By peter on February 15, 2011 | Permalink
When the time came to improve cobe’s performance, it was easy to measure how well it was learning new text—the learning process is database intensive, but deterministic depending on the input. I could use Python’s built-in profiler, find the problem spots, and optimize as usual.
When I tried to use the same tools on cobe’s reply routines, I started to have trouble. A reply is a random walk across its Markov chains, repeated as many times as possible within a half-second time slice. I could use the same input data on the same brain of learned text and get wildly different results, depending on which input word was (randomly) chosen to follow and the state of the chains from that point.
And since each reply always runs for half a second, the CPU usage of the reply routines would always expand to fill the same amount of time regardless of the actual performance.
If I could assume that the reply scoring algorithm was successfully picking the best candidate reply, generating more candidate replies in 0.5s would increase the chance of getting a better reply.
So maximizing the candidate reply count would improve reply scores. This gave me a place to focus.
But the reply counts would vary widely, and not just with different input. I might see 2000 candidates created in one reply, but the next reply (to the same input!) might yield 10. This typically depended on the word in the input chosen to start the random walk. Some portions of the Markov chain tended to produce candidates very quickly, and some tended to take much longer.
I wanted to focus on optimizing the average case, but needed a way to separate that out from the very fast and very slow paths.

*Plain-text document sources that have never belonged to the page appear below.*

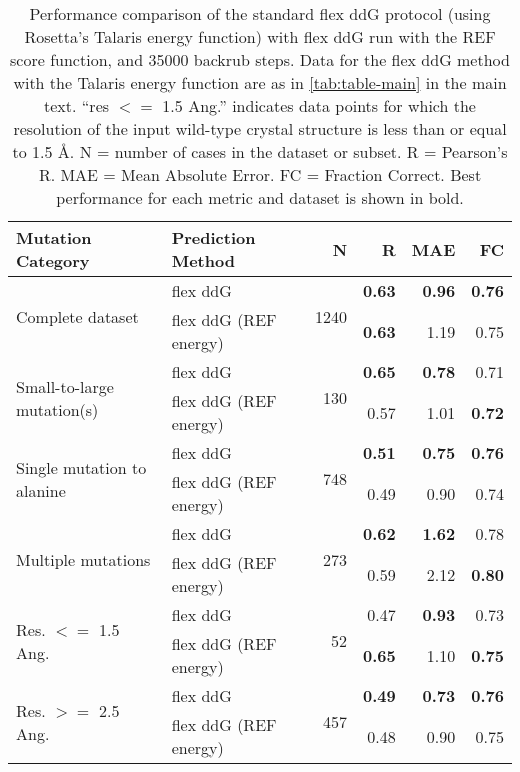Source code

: \begin{table}
  \begin{tabular}{llrrrr}
\toprule
Mutation Category &      Prediction Method &     N &    R &  MAE &   FC \\
\midrule
 \multirow{ 2}{*}{Complete dataset} & flex ddG & \multirow{ 2}{*}{1240} & \textbf{0.63} & \textbf{0.96} & \textbf{0.76}  \\
 & flex ddG (REF energy) & & \textbf{0.63} & 1.19 & 0.75  \\
\hline
 \multirow{ 2}{*}{Small-to-large mutation(s)} & flex ddG & \multirow{ 2}{*}{130} & \textbf{0.65} & \textbf{0.78} & 0.71  \\
 & flex ddG (REF energy) & & 0.57 & 1.01 & \textbf{0.72}  \\
\hline
 \multirow{ 2}{*}{Single mutation to alanine} & flex ddG & \multirow{ 2}{*}{748} & \textbf{0.51} & \textbf{0.75} & \textbf{0.76}  \\
 & flex ddG (REF energy) & & 0.49 & 0.90 & 0.74  \\
\hline
 \multirow{ 2}{*}{Multiple mutations} & flex ddG & \multirow{ 2}{*}{273} & \textbf{0.62} & \textbf{1.62} & 0.78  \\
 & flex ddG (REF energy) & & 0.59 & 2.12 & \textbf{0.80}  \\
\hline
 \multirow{ 2}{*}{Res. $<=$ 1.5 Ang.} & flex ddG & \multirow{ 2}{*}{52} & 0.47 & \textbf{0.93} & 0.73  \\
 & flex ddG (REF energy) & & \textbf{0.65} & 1.10 & \textbf{0.75}  \\
\hline
 \multirow{ 2}{*}{Res. $>=$ 2.5 Ang.} & flex ddG & \multirow{ 2}{*}{457} & \textbf{0.49} & \textbf{0.73} & \textbf{0.76}  \\
 & flex ddG (REF energy) & & 0.48 & 0.90 & 0.75  \\
\bottomrule
\end{tabular}
  \caption[REF results]{
    Performance comparison of the standard flex ddG protocol (using Rosetta's Talaris energy function) with flex ddG run with the REF score function, and 35000 backrub steps. Data for the flex ddG method with the Talaris energy function are as in \cref{tab:table-main} in the main text. ``res $<=$ 1.5 Ang.'' indicates data points for which the resolution of the input wild-type crystal structure is less than or equal to 1.5 \AA. N = number of cases in the dataset or subset. R = Pearson's R. MAE = Mean Absolute Error. FC = Fraction Correct. Best performance for each metric and dataset is shown in bold.
  } \label{tab:table-ref}
\end{table}
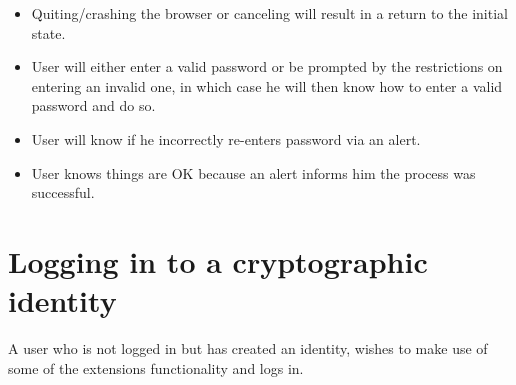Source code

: \begin{desc}
\begin{itemize}
            \item Quiting/crashing the browser or canceling will result in a return to the initial state.
            
            \item User will either enter a valid password or be prompted by the restrictions on entering an invalid one, in which case he will then know how to enter a valid password and do so.
            
            \item User will know if he incorrectly re-enters password via an alert.
            
            \item User knows things are OK because an alert informs him the process was successful.
            
        \end{itemize}
\end{desc}

\section{Logging in to a cryptographic identity}
A user who is not logged in but has created an identity, wishes to make use of some of the extensions functionality and logs in.

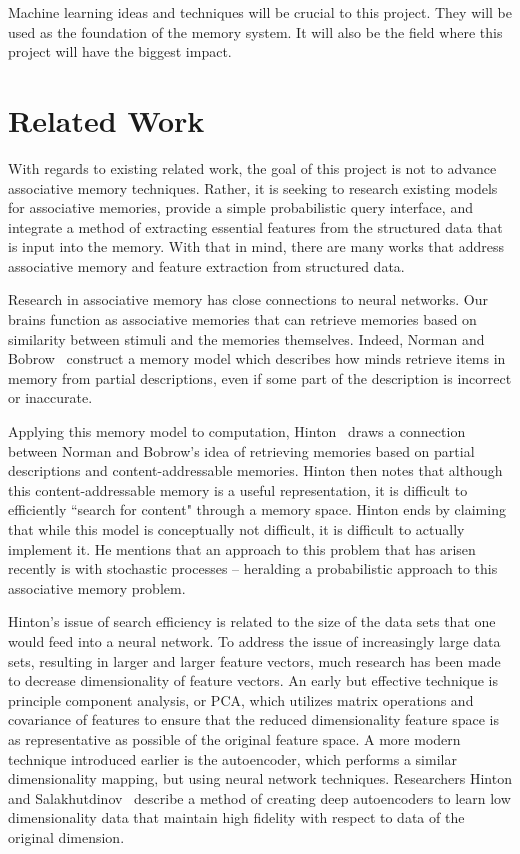 \documentclass{sig-alternate}
\begin{document}
Machine learning ideas and techniques will be crucial to this project. 
They will be used as the foundation of the memory system. It will also be the field where this 
project will have the biggest impact.


\section{Related Work}
\label{sec:related_work}

With regards to existing related work, the goal of this project is not to advance associative memory 
techniques. Rather, it is seeking to research existing models for associative memories, provide a 
simple probabilistic query interface, and integrate a method of extracting essential features from 
the structured data that is input into the memory. With that in mind, there are many works that 
address associative memory and feature extraction from structured data.

Research in associative memory has close connections to neural networks. Our brains function as 
associative memories that can retrieve memories based on similarity between stimuli and the memories 
themselves.  Indeed, Norman and Bobrow~\cite{bobrow} construct a memory model which describes how 
minds retrieve items in memory from partial descriptions, even if some part of the description is 
incorrect or inaccurate. 

Applying this memory model to computation, Hinton~\cite{hinton} draws a connection between Norman 
and Bobrow's idea of retrieving memories based on partial descriptions and content-addressable 
memories.  Hinton then notes that although this content-addressable memory is a useful 
representation, it is difficult to efficiently ``search for content" through a memory space. 
Hinton ends by claiming that while this model is conceptually not difficult, it is difficult to 
actually implement it. He mentions that an approach to this problem that has arisen recently is with 
stochastic processes -- heralding a probabilistic approach to this associative memory problem.

Hinton's issue of search efficiency is related to the size of the data sets that
one would feed into a neural network.  To address the issue of increasingly large data sets, 
resulting in larger and larger feature vectors, much research has been made to decrease 
dimensionality of feature vectors. An early but effective technique is principle component
analysis, or PCA, which utilizes matrix operations and covariance of features to ensure
that the reduced dimensionality feature space is as representative as possible of the original
feature space. A more modern technique introduced earlier is the autoencoder, which performs a
similar dimensionality mapping, but using neural network techniques. Researchers Hinton 
and Salakhutdinov~\cite{autoencoder} describe a method of creating deep autoencoders to learn low 
dimensionality data that maintain high fidelity with respect to data of the original dimension.
\end{document}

At the time, litl had me working a bit in Chromium. Chromium measures the performance of hundreds of different operations as it’s running—some of the statistics gained are the ones sent if you’re enabled “Automatically send usage statistics and crash reports to Google” in Google Chrome.
To see these, visit about:histograms in Chrome. Here’s an example:
Histogram: DNS.PrefetchQueue recorded 699 samples, average = 2.1, standard deviation = 15.9 (flags = 0x1) 0 ------------------------------------------------------------------------O (619 = 88.6%) 1 -O (6 = 0.9%) {88.6%} 2 -O (8 = 1.1%) {89.4%} 3 -O (6 = 0.9%) {90.6%} 4 O (1 = 0.1%) {91.4%} 5 -O (5 = 0.7%) {91.6%} 6 -O (5 = 0.7%) {92.3%} 7 O (2 = 0.3%) {93.0%} 8 -O (13 = 1.9%) {93.3%} 10 -O (14 = 2.0%) {95.1%} 12 O (1 = 0.1%) {97.1%} 14 O (5 = 0.7%) {97.3%} 17 O (2 = 0.3%) {98.0%} 20 O (4 = 0.6%) {98.3%} 24 O (0 = 0.0%) {98.9%} 29 O (1 = 0.1%) {98.9%} 34 O (0 = 0.0%) {99.0%} 40 O (1 = 0.1%) {99.0%} 48 O (3 = 0.4%) {99.1%} 57 ... 81 O (1 = 0.1%) {99.6%} 96 ... 268 O (2 = 0.3%) {99.7%} 318 ...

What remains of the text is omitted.